Species inhabiting the Adriatic that require caution do not attack first; their aggressive behaviour is the result of feeling threatened. A good example are moray eels. Divers will encounter them peering from a crevice or hole and, as they present a safe haven, morays will not flee, but defend their own, very aggressively. Their bite is exceptionally painful and wounds take long to heal.

Moray eels possess other hidden venoms in their blood, which are poisonous if ingested; however, they are thermally unstable and can be neutralised at high temperatures, through baking or cooking. Conger eels also have venomous blood, but they are not dangerous unless provoked.

Moray eel (Muraena helena)

Other fish are poisonous on the outside; they have venomous spines and sacs of venom on their gill covers. The most common are various species of scorpionfish and sea scorpions, which are easy to identify. They usually rest peacefully on the seabed, trusting the venom found in their dorsal, pectoral and anal fins.

Scorpionfish (Scorpaena scrofa)

Star gazers, found in sand and silt, have venomous spines that protrude outwards above their dorsal fins. Being stung by them can be painful and cause discomfort, but this only lasts for a couple of hours.

Star gazer (Uranoscopus scaber)

One of the most poisonous fifish are weevers; the most venomous is the smallest member of the species, the starry weaver. Their spines are located on the first dorsal fin and gill covers.

Starry weever (Trachinus radiatus)

Important to note is that their most frequent victims are inattentive fishermen; a dead fish is just as poisonous as the venom remains in its spines.

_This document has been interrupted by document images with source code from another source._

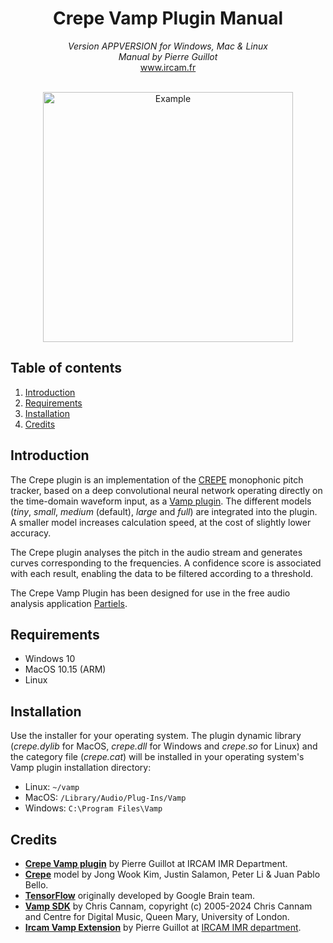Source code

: <h1 align="center">Crepe Vamp Plugin Manual</h1>

<p align="center">
<i>Version APPVERSION for Windows, Mac & Linux</i><br>
<i>Manual by Pierre Guillot</i><br>
<a href="www.ircam.fr">www.ircam.fr</a><br><br>
</p>

<p align="center">
<img src="../resource/Screenshot.png" alt="Example" width="400"/>
</p>

## Table of contents

1. [Introduction](#introduction)
2. [Requirements](#system-requirements)
3. [Installation](#installation)
5. [Credits](#credits)

## Introduction

The Crepe plugin is an implementation of the [CREPE](https://github.com/marl/crepe) monophonic pitch tracker, based on a deep convolutional neural network operating directly on the time-domain waveform input, as a [Vamp plugin](https://www.vamp-plugins.org/). The different models (*tiny*, *small*, *medium* (default), *large* and *full*) are integrated into the plugin. A smaller model increases calculation speed, at the cost of slightly lower accuracy.

The Crepe plugin analyses the pitch in the audio stream and generates curves corresponding to the frequencies. A confidence score is associated with each result, enabling the data to be filtered according to a threshold.

The Crepe Vamp Plugin has been designed for use in the free audio analysis application [Partiels](https://forum.ircam.fr/projects/detail/partiels/).

## Requirements

- Windows 10
- MacOS 10.15 (ARM)
- Linux

## Installation

Use the installer for your operating system. The plugin dynamic library (*crepe.dylib* for MacOS, *crepe.dll* for Windows and *crepe.so* for Linux) and the category file (*crepe.cat*) will be installed in your operating system's Vamp plugin installation directory:
- Linux: `~/vamp`
- MacOS: `/Library/Audio/Plug-Ins/Vamp`
- Windows: `C:\Program Files\Vamp`

## Credits

- **[Crepe Vamp plugin](https://www.ircam.fr/)** by Pierre Guillot at IRCAM IMR Department.
- **[Crepe](https://github.com/marl/crepe)** model by Jong Wook Kim, Justin Salamon, Peter Li & Juan Pablo Bello.
- **[TensorFlow](https://github.com/tensorflow/tensorflow)** originally developed by Google Brain team. 
- **[Vamp SDK](https://github.com/vamp-plugins/vamp-plugin-sdk)** by Chris Cannam, copyright (c) 2005-2024 Chris Cannam and Centre for Digital Music, Queen Mary, University of London.
- **[Ircam Vamp Extension](https://github.com/Ircam-Partiels/ircam-vamp-extension)** by Pierre Guillot at [IRCAM IMR department](https://www.ircam.fr/).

Although a rare sight, divers are cautioned to beware of giant devil rays and common stingrays, whose venom is considerably weaker, but whose large tail spines can cause significant damage. Note: a distant cousin is the electric ray, whose charged sting is more of an unexpected shock than anything else.

Electric ray (Torpedo marmorata)

Aside from fish, close contact with other marine species can be just as uncomfortable, notably with jellyfish, most of which are not dangerous. The Pelagia noctiluca jellyfish appears periodically, and in large numbers, in the Adriatic resulting in a larger number of stings.

The Pelagia noctiluca jellyfish (Pelagia noctiluca)

Jellyfish are cnidarians, one of the oldest marine families, which also includes other members whose stings can cause discomfort. One such example is the Cerianthus membranaceus sea anemone often found in the shallows.

The Cerianthus membranaceus sea anemone (Cerianthus membranaceus)

Jellyfish are the most free-floating of the marine organisms; they are bad swimmers and rely on currents; sea anemones are sedentary organisms, attached to rocks or the seabed. 

The Aurelia aurita jellyfish

Other species with spines, such as sea urchins, and those without them, that only enrich underwater crags, sandy seabeds or the open sea, yet pose no threat unless touched or disturbed, are not worth mentioning here.